Le parlement est toujours debout en écho à son éloge, au sein du système politique anglais, donné par Jean-Louis de Lolme1. Pour autant, ici et là, l’institution parlementaire fait l’objet d’une polémique doctrinale2 presque pithiatique pour traduire la décrépitude que connaîtrait le Parlement sous l’ère de la crise de la démocratie représentative3. Poussée à maturation, la réflexion débouche sur une « épitaphe » de la démocratie parlementaire4. Seulement, cette analyse du déclin du Parlement, perçue comme une ruine de la démocratie parlementaire en Afrique5, est d’une préoccupation saisissante quand on se rappelle, à bon aloi, que la démocratie se réalise avec le Parlement. À partir de là, un billet retour s’impose sur l’aporie métaphorique « déclin du parlement » dans les démocraties africaines. Il convient, bien avant tout développement, de procéder à une précision définitionnelle.

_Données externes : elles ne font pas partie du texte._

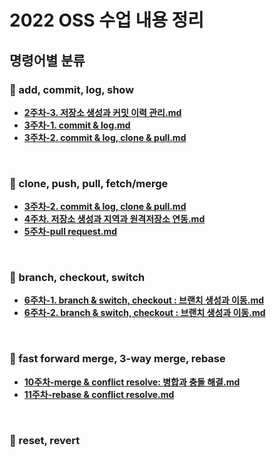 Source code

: # 2022 OSS 수업 내용 정리
## 명령어별 분류</a>
### :pushpin: add, commit, log, show
- <a href = "https://github.com/kanujoa/OSS_Assignment/blob/main/2%EC%A3%BC%EC%B0%A8-3.%20%EC%A0%80%EC%9E%A5%EC%86%8C%20%EC%83%9D%EC%84%B1%EA%B3%BC%20%EC%BB%A4%EB%B0%8B%20%EC%9D%B4%EB%A0%A5%20%EA%B4%80%EB%A6%AC.md">**2주차-3. 저장소 생성과 커밋 이력 관리.md**</a>
- <a href = "https://github.com/kanujoa/OSS_Assignment/blob/main/3%EC%A3%BC%EC%B0%A8-1.%20commit%20%26%20log.md">**3주차-1. commit & log.md**</a>
- <a href = "https://github.com/kanujoa/OSS_Assignment/blob/main/3%EC%A3%BC%EC%B0%A8-2.%20commit%20%26%20log%2C%20clone%20%26%20pull.md">**3주차-2. commit & log, clone & pull.md**</a>
<br>

### :pushpin: clone, push, pull, fetch/merge
- <a href = "https://github.com/kanujoa/OSS_Assignment/blob/main/3%EC%A3%BC%EC%B0%A8-2.%20commit%20%26%20log%2C%20clone%20%26%20pull.md">**3주차-2. commit & log, clone & pull.md**</a>
- <a href = "https://github.com/kanujoa/OSS_Assignment/blob/main/4%EC%A3%BC%EC%B0%A8.%20%EC%A0%80%EC%9E%A5%EC%86%8C%20%EC%83%9D%EC%84%B1%EA%B3%BC%20%EC%A7%80%EC%97%AD%EA%B3%BC%20%EC%9B%90%EA%B2%A9%EC%A0%80%EC%9E%A5%EC%86%8C%20%EC%97%B0%EB%8F%99.md">**4주차. 저장소 생성과 지역과 원격저장소 연동.md**</a>
- <a href = "https://github.com/kanujoa/OSS_Assignment/blob/main/5%EC%A3%BC%EC%B0%A8-pull%20request.md">**5주차-pull request.md**</a>
<br/>

### :pushpin: branch, checkout, switch
- <a href = "https://github.com/kanujoa/OSS_Assignment/blob/main/6%EC%A3%BC%EC%B0%A8-1.%20branch%20%26%20switch%2C%20checkout%20:%20%EB%B8%8C%EB%9E%9C%EC%B9%98%20%EC%83%9D%EC%84%B1%EA%B3%BC%20%EC%9D%B4%EB%8F%99.md">**6주차-1. branch & switch, checkout : 브랜치 생성과 이동.md**</a>
- <a href = "https://github.com/kanujoa/OSS_Assignment/blob/main/6%EC%A3%BC%EC%B0%A8-2.%20branch%20%26%20switch%2C%20checkout%20:%20%EB%B8%8C%EB%9E%9C%EC%B9%98%20%EC%83%9D%EC%84%B1%EA%B3%BC%20%EC%9D%B4%EB%8F%99.md">**6주차-2. branch & switch, checkout : 브랜치 생성과 이동.md**</a>
<br/>

### :pushpin: fast forward merge, 3-way merge, rebase
- <a href = "https://github.com/kanujoa/OSS_Assignment/blob/main/10%EC%A3%BC%EC%B0%A8-merge%20%26%20conflict%20resolve:%20%EB%B3%91%ED%95%A9%EA%B3%BC%20%EC%B6%A9%EB%8F%8C%20%ED%95%B4%EA%B2%B0.md">**10주차-merge & conflict resolve: 병합과 충돌 해결.md**</a>
- <a href = "https://github.com/kanujoa/OSS_Assignment/blob/main/11%EC%A3%BC%EC%B0%A8-rebase%20%26%20conflict%20resolve.md">**11주차-rebase & conflict resolve.md**</a>
<br/>

### :pushpin: reset, revert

1 Jean-Louis de Lolme a pu affirmer que le Parlement « peut tout faire sauf changer une femme en homme » (cité par R. CAPITANT, « Régimes parlementaires » in Mélanges Raymond Carré de Malberg, Paris, Sirey, 1933, p. 42.).

2 Lord James Bryce intitula le chapitre 58 de son ouvrage Modern Democracies, « Le déclin des parlements ».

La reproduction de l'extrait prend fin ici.